Med Image Anal. 2006 Apr;10(2):259-74. doi: 10.1016/j.media.2005.11.002. Epub 2006 Jan 4.
Magnetic resonance angiography (MRA) has become a common way to study cerebral vascular structures. Indeed, it enables to obtain information on flowing blood in a totally non-invasive and non-irradiant fashion. MRA exams are generally performed for three main applications: detection of vascular pathologies, neurosurgery planning, and vascular landmark detection for brain functional analysis. This large field of applications justifies the necessity to provide efficient vessel segmentation tools. Several methods have been proposed during the last fifteen years. However, the obtained results are still not fully satisfying. A solution to improve brain vessel segmentation from MRA data could consist in integrating high-level a priori knowledge in the segmentation process. A preliminary attempt to integrate such knowledge is proposed here. It is composed of two methods devoted to phase contrast MRA (PC MRA) data. The first method is a cerebral vascular atlas creation process, composed of three steps: knowledge extraction, registration, and data fusion. Knowledge extraction is performed using a vessel size determination algorithm based on skeletonization, while a topology preserving non-rigid registration method is used to fuse the information into the atlas. The second method is a segmentation process involving adaptive sets of gray-level hit-or-miss operators. It uses anatomical knowledge modeled by the cerebral vascular atlas to adapt the parameters of these operators (number, size, and orientation) to the searched vascular structures. These two methods have been tested by creating an atlas from a 18 MRA database, and by using it to segment 30 MRA images, comparing the results to those obtained from a region-growing segmentation method.

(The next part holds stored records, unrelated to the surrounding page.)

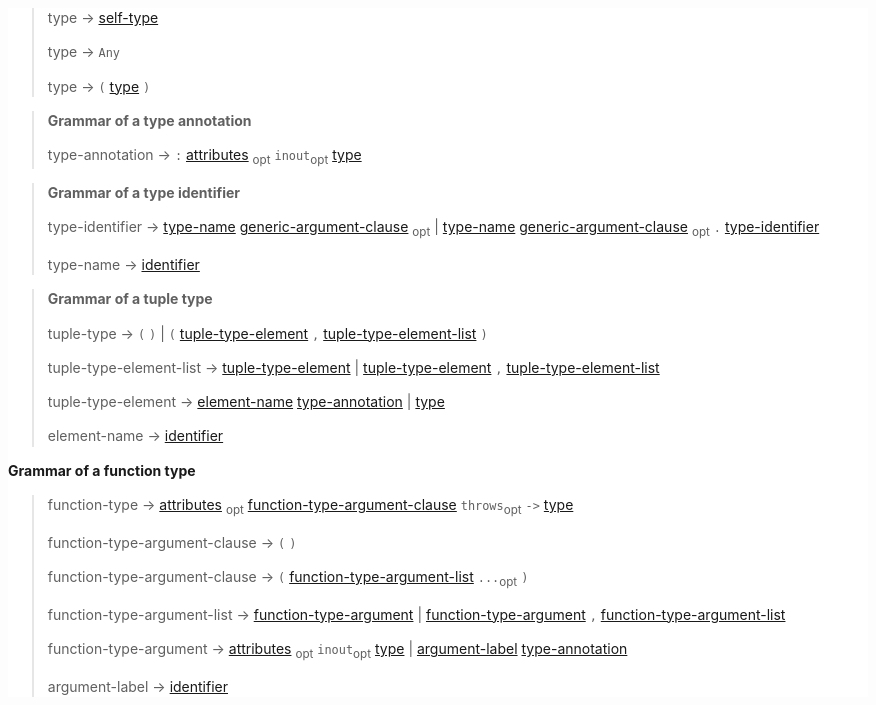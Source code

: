 >type → [self-type](../ReferenceManual/Types.md#grammar_self-type)
>
>type → `Any`
>
>type → `(` [type](../ReferenceManual/Types.md#grammar_type) `)`

>**Grammar of a type annotation**
>
>type-annotation → `:` [attributes](../ReferenceManual/Attributes.md#grammar_attributes) <sub>opt</sub> `inout`<sub>opt</sub> [type](../ReferenceManual/Types.md#grammar_type)

>**Grammar of a type identifier**
>
>type-identifier → [type-name](../ReferenceManual/Types.md#grammar_type-name) [generic-argument-clause](../ReferenceManual/GenericParametersAndArguments.md#grammar_generic-argument-clause) <sub>opt</sub> | [type-name](../ReferenceManual/Types.md#grammar_type-name) [generic-argument-clause](../ReferenceManual/GenericParametersAndArguments.md#grammar_generic-argument-clause) <sub>opt</sub> `.` [type-identifier](../ReferenceManual/Types.md#grammar_type-identifier)
>
>type-name → [identifier](../ReferenceManual/LexicalStructure.md#grammar_identifier)

>**Grammar of a tuple type**
>
>tuple-type → `(` `)` | `(` [tuple-type-element](../ReferenceManual/Types.md#grammar_tuple-type-element) `,` [tuple-type-element-list](../ReferenceManual/Types.md#grammar_tuple-type-element-list) `)`
>
>tuple-type-element-list → [tuple-type-element](../ReferenceManual/Types.md#grammar_tuple-type-element) | [tuple-type-element](../ReferenceManual/Types.md#grammar_tuple-type-element) `,` [tuple-type-element-list](../ReferenceManual/Types.md#grammar_tuple-type-element-list)
>
>tuple-type-element → [element-name](../ReferenceManual/Types.md#grammar_element-name) [type-annotation](../ReferenceManual/Types.md#grammar_type-annotation) | [type](../ReferenceManual/Types.md#grammar_type)
>
>element-name → [identifier](../ReferenceManual/LexicalStructure.md#grammar_identifier)

**Grammar of a function type**
>
>function-type → [attributes](../ReferenceManual/Attributes.md#grammar_attributes) <sub>opt</sub> [function-type-argument-clause](../ReferenceManual/Types.md#grammar_function-type-argument-clause) `throws`<sub>opt</sub> `->` [type](../ReferenceManual/Types.md#grammar_type)
>
>function-type-argument-clause → `(` `)`
>
>function-type-argument-clause → `(` [function-type-argument-list](../ReferenceManual/Types.md#grammar_function-type-argument-list) `...`<sub>opt</sub> `)`
>
>function-type-argument-list → [function-type-argument](../ReferenceManual/Types.md#grammar_function-type-argument) | [function-type-argument](../ReferenceManual/Types.md#grammar_function-type-argument) `,` [function-type-argument-list](../ReferenceManual/Types.md#grammar_function-type-argument-list)
>
>function-type-argument → [attributes](../ReferenceManual/Attributes.md#grammar_attributes) <sub>opt</sub> `inout`<sub>opt</sub> [type](../ReferenceManual/Types.md#grammar_type) | [argument-label](../ReferenceManual/Types.md#grammar_argument-label) [type-annotation](../ReferenceManual/Types.md#grammar_type-annotation)
>
>argument-label → [identifier](../ReferenceManual/LexicalStructure.md#grammar_identifier)
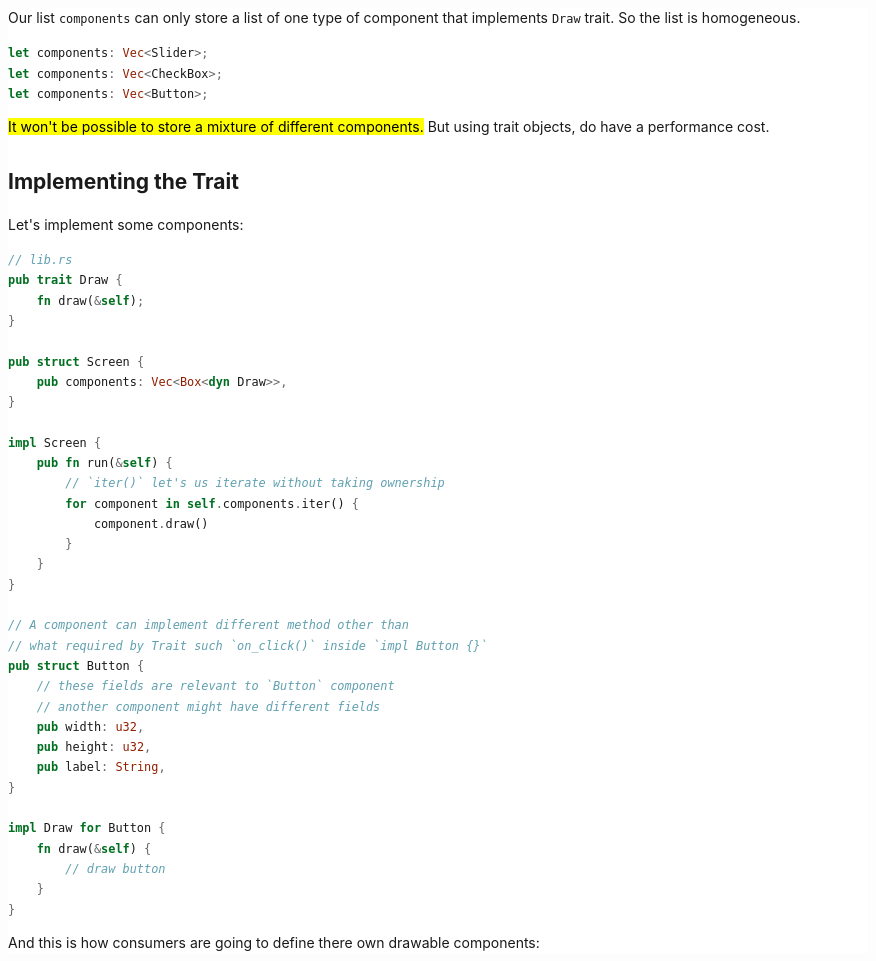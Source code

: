 Our list `components` can only store a list of one type of component that implements `Draw` trait. So the list is homogeneous.

```rust
let components: Vec<Slider>;
let components: Vec<CheckBox>;
let components: Vec<Button>;
```

<mark class="y">It won't be possible to store a mixture of different components.</mark> But using trait objects, do have a performance cost.

## Implementing the Trait
Let's implement some components:

```rust
// lib.rs
pub trait Draw {
    fn draw(&self);
}  

pub struct Screen {
    pub components: Vec<Box<dyn Draw>>,
}

impl Screen {
    pub fn run(&self) {
        // `iter()` let's us iterate without taking ownership
        for component in self.components.iter() {
            component.draw()
        }
    }
}

// A component can implement different method other than 
// what required by Trait such `on_click()` inside `impl Button {}`
pub struct Button {
    // these fields are relevant to `Button` component
    // another component might have different fields
    pub width: u32,
    pub height: u32,
    pub label: String,
} 

impl Draw for Button {
    fn draw(&self) {
        // draw button
    }
}
```

And this is how consumers are going to define there own drawable components:
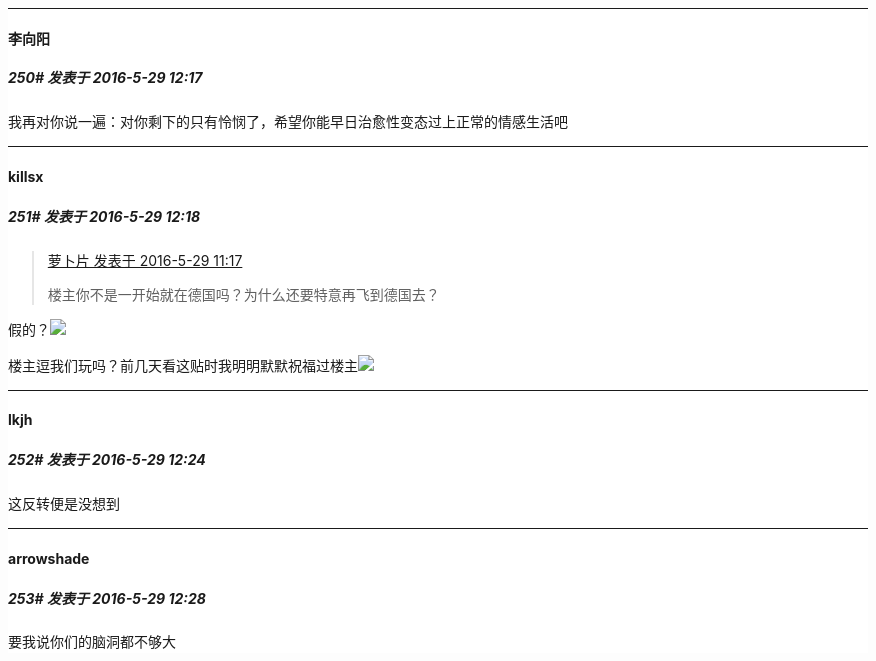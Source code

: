 
-----

####  李向阳  
##### 250#       发表于 2016-5-29 12:17




我再对你说一遍：对你剩下的只有怜悯了，希望你能早日治愈性变态过上正常的情感生活吧







-----

####  killsx  
##### 251#       发表于 2016-5-29 12:18



<blockquote><a href="httphttps://bbs.saraba1st.com/2b/forum.php?mod=redirect&amp;goto=findpost&amp;pid=32559414&amp;ptid=1280921" target="_blank">萝卜片 发表于 2016-5-29 11:17</a>

楼主你不是一开始就在德国吗？为什么还要特意再飞到德国去？</blockquote>
假的？<img src="https://static.saraba1st.com/image/smiley/face/172.gif" referrerpolicy="no-referrer">

楼主逗我们玩吗？前几天看这贴时我明明默默祝福过楼主<img src="https://static.saraba1st.com/image/smiley/face/172.gif" referrerpolicy="no-referrer">







-----

####  lkjh  
##### 252#       发表于 2016-5-29 12:24




这反转便是没想到







-----

####  arrowshade  
##### 253#       发表于 2016-5-29 12:28




要我说你们的脑洞都不够大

磁共振血管造影(MRA)已成为研究脑血管结构的常用方法。事实上,它能够以完全非侵入性和非辐射的方式获取有关流动血液的信息。MRA检查通常用于三个主要应用:血管病变检测、神经外科手术规划以及用于脑功能分析的血管标志检测。如此广泛的应用领域证明了提供高效血管分割工具的必要性。在过去的十五年中已经提出了几种方法。然而,所获得的结果仍然不能完全令人满意。一种从MRA数据改进脑血管分割的解决方案可能在于在分割过程中整合高级先验知识。这里提出了一种整合此类知识的初步尝试。它由两种用于相位对比MRA(PC MRA)数据的方法组成。第一种方法是脑血管图谱创建过程,由三个步骤组成:知识提取、配准和数据融合。知识提取使用基于骨架化的血管大小确定算法进行,而使用一种保持拓扑结构的非刚性配准方法将信息融合到图谱中。第二种方法是一个分割过程,涉及自适应的灰度击中-击不中算子集。它使用由脑血管图谱建模的解剖学知识来使这些算子的参数(数量、大小和方向)适应所搜索的血管结构。通过从18个MRA数据库创建一个图谱,并使用它对30幅MRA图像进行分割,将结果与从区域生长分割方法获得的结果进行比较,对这两种方法进行了测试。